It was a performance that will go down in both sporting and Scandinavian lore.

Had Henrik Stenson not already been aware of the history he was seeking to make on behalf of his part of the world, a reminder came from one who had tried and excruciatingly painfully failed.

Jesper Parnevik may have been something of a maverick, but he was one of the finest players in the world in the nineties and could not have come closer to winning the Open Championship in 1994, shooting four sub-70 rounds at Turnberry that year, but infamously failing to take a look at the scoreboard when it mattered most.

Clearly he has been haunted by his contribution to what has been close to an inexplicable run of failure in majors since fellow Swede Ove Sellberg became the first Scandinavian to win a European Tour event three full decades ago, closely followed by another, Anders Forsbrand, the following year.

There was, of course, the Thomas Bjorn affair, when he led the Open by two shots with three holes to play in Sandwich 13 years ago but took three in a bunker to let Ben Curtis reclaim the lead and ultimately an extremely surprising win.

Others, too, have made bold bids, Niclas Fasth at the 2001 Open at Lytham finishing second to David Duval and, much more recently, Jonas Blixt finishing tied with Jordan Spieth for second at the 2014 US Masters as Bubba Watson claimed that title for a second time, while there have been top five finishes in majors down the years for Forsbrand at that aforementioned 1994 Open, Fredrik Jacobsen at the 2003 US Open, Robert Karlsson at the 2011 USPGA, Peter Hanson at the 2012 US Masters and Carl Petterson at that year’s USPGA.

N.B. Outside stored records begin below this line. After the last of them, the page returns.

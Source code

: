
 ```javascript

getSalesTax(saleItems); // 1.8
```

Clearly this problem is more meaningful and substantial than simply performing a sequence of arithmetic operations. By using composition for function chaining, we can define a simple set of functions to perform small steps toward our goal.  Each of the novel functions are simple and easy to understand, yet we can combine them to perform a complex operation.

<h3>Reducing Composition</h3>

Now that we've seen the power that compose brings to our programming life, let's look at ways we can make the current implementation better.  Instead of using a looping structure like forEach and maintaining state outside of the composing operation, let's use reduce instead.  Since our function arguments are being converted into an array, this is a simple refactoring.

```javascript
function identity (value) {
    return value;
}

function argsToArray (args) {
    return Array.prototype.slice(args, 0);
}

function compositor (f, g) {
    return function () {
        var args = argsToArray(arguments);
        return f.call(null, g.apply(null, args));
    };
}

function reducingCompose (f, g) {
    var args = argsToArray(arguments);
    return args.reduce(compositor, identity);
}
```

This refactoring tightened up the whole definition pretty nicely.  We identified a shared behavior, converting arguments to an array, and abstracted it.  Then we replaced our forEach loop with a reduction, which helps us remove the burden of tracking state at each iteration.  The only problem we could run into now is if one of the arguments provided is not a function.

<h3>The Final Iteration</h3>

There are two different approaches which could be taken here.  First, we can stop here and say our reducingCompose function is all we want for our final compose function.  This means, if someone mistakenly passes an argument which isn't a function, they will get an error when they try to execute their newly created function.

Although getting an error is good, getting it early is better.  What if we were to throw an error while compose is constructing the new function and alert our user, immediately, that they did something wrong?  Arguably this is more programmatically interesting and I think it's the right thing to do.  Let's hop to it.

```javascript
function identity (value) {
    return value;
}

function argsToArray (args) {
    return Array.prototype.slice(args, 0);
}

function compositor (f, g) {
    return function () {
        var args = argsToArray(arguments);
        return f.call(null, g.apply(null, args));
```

All in all it has felt all the more inevitable in recent years and Parnevik was quickly onto social media last night, pictured with beer in hand with the message “All of Sweden says congrats and CHEERS” and it was not his first message of the weekend directed at Stenson. They were well received.

“I feel very privileged to be the one to hold this trophy,” said the 40-year-old who has himself come close on several occasions, finishing in the top five at majors on three occasions and in the top three at the Open on three previous occasions, including when he was runner-up to Phil Mickelson three years ago.

“There's been many great players from my country tried in past years and decades and there's been a couple of really close calls. Jesper in particular twice. So he sent me a message, ‘Go out and finish what I didn't manage to finish,’ and I'm really proud to have done that.”

Admitting, good-naturedly, that he has found slightly irksome the repeated interrogation regarding that lack of Scandinavian success in majors he made a highly valid point that golf, which seems to spawn an endless quest to identify the finest player never to have won a major, is a sport that provides no shortage of negative angles in terms of measuring failure.

“We had it back when Padraig (Harrington) won at Carnoustie, ‘When are we going to have a European major winner?’ Then he managed to do that and then there's always another question, but it’s been there a long time,” Stenson observed.

There was, then, a sense that he has broken down a barrier on behalf of more than just himself.

“It's going to be massive for golf in Sweden,” he observed.

As to his own prospects in terms of building on this success the 40-year-old expressed confidence that there is more to come.

“We're only just getting started, aren't we? You never know once you open the floodgates what might happen,” he said.

In that regard it was one for the oldies, too and, particularly in terms of future Open Championships, Stenson was quick to identify a role model whom he had just matched in winning a glorious duel on the Ayrshire links.

“We saw Tom Watson with his remarkable performance in 2009 at Turnberry, so even a few guys that are a little bit older than I am have had success at the majors and at The Open Championship,” he noted.

“Experience definitely plays a big part of it.”